Ehh, ja z tydzień temu spojrzałem kormoran, jeden na 100 apa myślę, że jakiś konkurs czy coś 1 miejsce.Szału nie ma, ale jak na 1% to pewnie dobre, nie wiem bo takixh nie piję
 
także ten no
 

Attachments

  • IMAG0400.jpg
    IMAG0400.jpg
    98.1 KB · Views: 33
A ja polecam zdecydowanie, kto nie próbował - Rowing Jack - chyba obok Ataku Chmielu największa ikona piwnej rewolucji w Polsce. Aż dziw, że mi nie podszedł za bardzo za pierwszym razem...
butelka-rowing-jack-png.jpg
 
Lwówek Jankes za 4zł i Ciechan Lagerowe za 3 w lidlu jakby kogo interesowało. I jakieś wynalazki walące po bani (8%) od argusa, na wzór belgijskiego tripla przez Fortune robione, nie próbowałem jeszcze.Spodziewam sie sraczki.
beer_274446.jpg
 
@Shajs poleci ci dasz bora wędzonego #sprawdzoneinfo, olbracht raczej nic specjalnego, belgii bym nie bral, wiec zostaje to co @Masu pisze, chociaz pilem k iedys od nich milk stouta i dupy mnie nie urwal.
 
Pił ktoś Wąsosza 9? Pytam bo mam możliwość zakupienia go prosto z beczki a lubię dobre świeże pilznery.
 
Bottle_of_Glenfiddich_12yo.jpg
niesamowity liskacz, przepyszny, delektowałem się nim. Polecam.
Gowniany. Spróbuj sobie 15 letniego, z czerwoną naklejka, to wyskoczysz z butów. Ogólnie dla mnie whisky to alkohol nr 1, potem starka, miody pitne, wybrane likiery. Do niedawna nie cierpialem piwa, aż spróbowałem tych polskich craft beers, typu właśnie tu polecany Rowing Jack. Przejebalem się przez jakieś 20 rodzajów takichze piw, z których większości nie pamiętam niestety i nagle się okazało, że piwo może naprawdę smakować! Mało tego, nawet na brzuchu takie coś leży dobrze i ma się uczucie, że to jest wręcz zdrowe.

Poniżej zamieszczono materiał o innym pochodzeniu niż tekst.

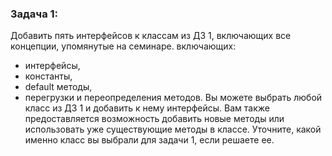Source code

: ### Задача 1:
Добавить пять интерфейсов к классам из ДЗ 1, включающих все концепции, упомянутые на семинаре. включающих:
- интерфейсы,
- константы,
- default методы,
- перегрузки и переопределения методов.
Вы можете выбрать любой класс из ДЗ 1 и добавить к нему интерфейсы. 
Вам также предоставляется возможность добавить новые методы или использовать уже существующие методы в классе.
Уточните, какой именно класс вы выбрали для задачи 1, если решаете ее.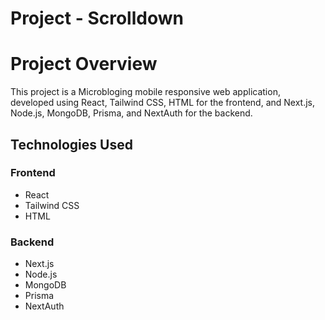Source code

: # Project - Scrolldown

# Project Overview

This project is a Microbloging mobile responsive web application, developed using React, Tailwind CSS, HTML for the frontend, and Next.js, Node.js, MongoDB, Prisma, and NextAuth for the backend.



## Technologies Used

### Frontend

- React
- Tailwind CSS
- HTML

### Backend

- Next.js
- Node.js
- MongoDB
- Prisma
- NextAuth

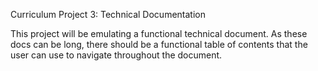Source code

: Curriculum Project 3: Technical Documentation

This project will be emulating a functional technical document.
As these docs can be long, there should be a functional table of
contents that the user can use to navigate throughout the document.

No i podobnie miałem z whisky: Dopóki miałem styczność z gownianymi , typu Johny Walker, Ballantines, Grands,The Famous Grouse (najmniej nędzna z tych nedznych), Bells, etc to myślałem że whisky nadaje się tylko do mieszania z cola i jest to taka gowniana wódka na myszach. Ale przypadkowo zetknąłem się z Glenmorangie Nectar D'or i nagle świat się zmienił :pray:. Potem wrzucę parę tych lepszych lysek, w dostępnych cenach i opiszę smak. Ogólnie rzecz ujmując, kto próbował tylko tych gorszych, ten nie wie co to whisky.
Co ciekawe, jak próbowałem zachęcić niektórych do lepszych piw, to często słyszałem, że im nie smakują, ale za to chwala sobie Tatry, Lechy , Żywce i inne gowna, których ja, gdybym miał taki tylko wybór, wolał bym nie pić w ogóle. O co im chodzi? Przecież to smakuje jak szczochy, wydalone po wypiciu dobrego piwa, zmieszane z wyzygana żółcia.